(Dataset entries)
>>>>>

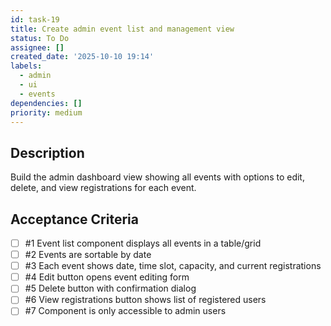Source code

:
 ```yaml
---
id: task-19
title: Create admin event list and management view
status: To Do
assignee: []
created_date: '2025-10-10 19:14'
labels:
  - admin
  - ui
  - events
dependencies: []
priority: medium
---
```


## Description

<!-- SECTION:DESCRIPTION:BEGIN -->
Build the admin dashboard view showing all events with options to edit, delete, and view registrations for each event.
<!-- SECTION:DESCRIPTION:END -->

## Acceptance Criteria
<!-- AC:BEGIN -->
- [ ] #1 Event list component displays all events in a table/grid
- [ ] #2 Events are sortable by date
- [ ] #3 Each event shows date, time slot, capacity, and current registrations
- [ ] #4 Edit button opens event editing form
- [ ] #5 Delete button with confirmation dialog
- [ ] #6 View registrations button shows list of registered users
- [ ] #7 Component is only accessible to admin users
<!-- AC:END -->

<<<<<
>>>>>

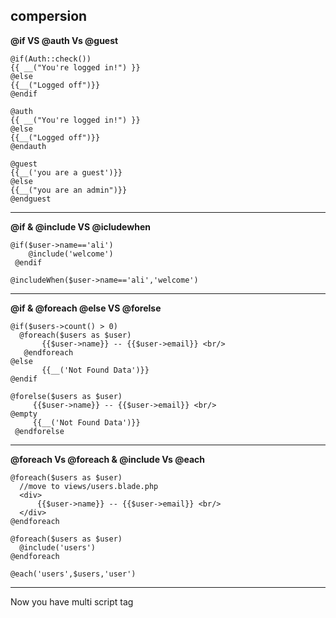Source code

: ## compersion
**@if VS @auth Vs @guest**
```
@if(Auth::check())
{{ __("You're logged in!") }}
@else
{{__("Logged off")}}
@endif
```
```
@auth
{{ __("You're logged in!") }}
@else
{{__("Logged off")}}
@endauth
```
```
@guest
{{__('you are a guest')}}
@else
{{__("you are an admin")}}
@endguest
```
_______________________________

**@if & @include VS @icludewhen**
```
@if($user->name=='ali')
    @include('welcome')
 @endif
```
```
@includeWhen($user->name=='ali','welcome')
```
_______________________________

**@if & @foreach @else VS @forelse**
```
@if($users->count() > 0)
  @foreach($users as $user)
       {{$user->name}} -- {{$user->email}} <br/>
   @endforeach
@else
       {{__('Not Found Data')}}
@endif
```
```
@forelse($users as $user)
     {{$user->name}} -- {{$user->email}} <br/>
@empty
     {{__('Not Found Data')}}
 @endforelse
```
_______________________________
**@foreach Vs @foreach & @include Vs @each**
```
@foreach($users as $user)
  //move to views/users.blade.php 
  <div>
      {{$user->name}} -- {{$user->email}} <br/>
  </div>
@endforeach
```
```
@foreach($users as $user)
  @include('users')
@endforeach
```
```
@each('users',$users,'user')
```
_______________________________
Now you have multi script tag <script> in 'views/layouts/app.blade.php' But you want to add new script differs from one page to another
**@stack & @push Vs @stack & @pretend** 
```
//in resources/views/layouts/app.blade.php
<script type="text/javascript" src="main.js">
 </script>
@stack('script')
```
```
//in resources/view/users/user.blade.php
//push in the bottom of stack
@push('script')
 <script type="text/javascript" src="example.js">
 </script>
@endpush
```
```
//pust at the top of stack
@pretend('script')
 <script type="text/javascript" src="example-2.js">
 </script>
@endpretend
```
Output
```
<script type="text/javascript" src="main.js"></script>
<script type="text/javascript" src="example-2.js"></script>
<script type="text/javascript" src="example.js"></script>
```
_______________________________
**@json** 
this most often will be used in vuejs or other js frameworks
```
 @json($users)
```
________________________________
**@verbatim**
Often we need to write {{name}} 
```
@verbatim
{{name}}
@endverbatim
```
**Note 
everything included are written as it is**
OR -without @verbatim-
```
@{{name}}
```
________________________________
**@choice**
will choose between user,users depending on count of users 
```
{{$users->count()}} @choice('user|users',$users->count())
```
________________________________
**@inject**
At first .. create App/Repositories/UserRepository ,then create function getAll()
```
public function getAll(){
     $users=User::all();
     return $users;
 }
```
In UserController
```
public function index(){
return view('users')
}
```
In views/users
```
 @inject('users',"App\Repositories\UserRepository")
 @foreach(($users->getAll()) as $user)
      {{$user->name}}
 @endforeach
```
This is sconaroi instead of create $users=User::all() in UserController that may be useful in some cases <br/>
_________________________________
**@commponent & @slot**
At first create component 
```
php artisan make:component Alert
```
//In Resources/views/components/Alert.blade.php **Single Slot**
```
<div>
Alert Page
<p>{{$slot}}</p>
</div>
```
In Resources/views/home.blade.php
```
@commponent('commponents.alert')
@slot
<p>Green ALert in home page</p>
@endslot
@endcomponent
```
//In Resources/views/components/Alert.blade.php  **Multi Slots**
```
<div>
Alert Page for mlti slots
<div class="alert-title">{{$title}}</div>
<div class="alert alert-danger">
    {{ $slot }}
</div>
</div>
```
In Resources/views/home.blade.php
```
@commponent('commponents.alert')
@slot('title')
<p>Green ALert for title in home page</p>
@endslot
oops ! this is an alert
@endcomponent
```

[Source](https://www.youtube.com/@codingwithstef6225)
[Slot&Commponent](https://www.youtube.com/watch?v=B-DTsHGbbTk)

<<<<<

Copy each line in the entries above where "registrations" turns up.

Build the admin dashboard view showing all events with options to edit, delete, and view registrations for each event.
- [ ] #3 Each event shows date, time slot, capacity, and current registrations
- [ ] #6 View registrations button shows list of registered users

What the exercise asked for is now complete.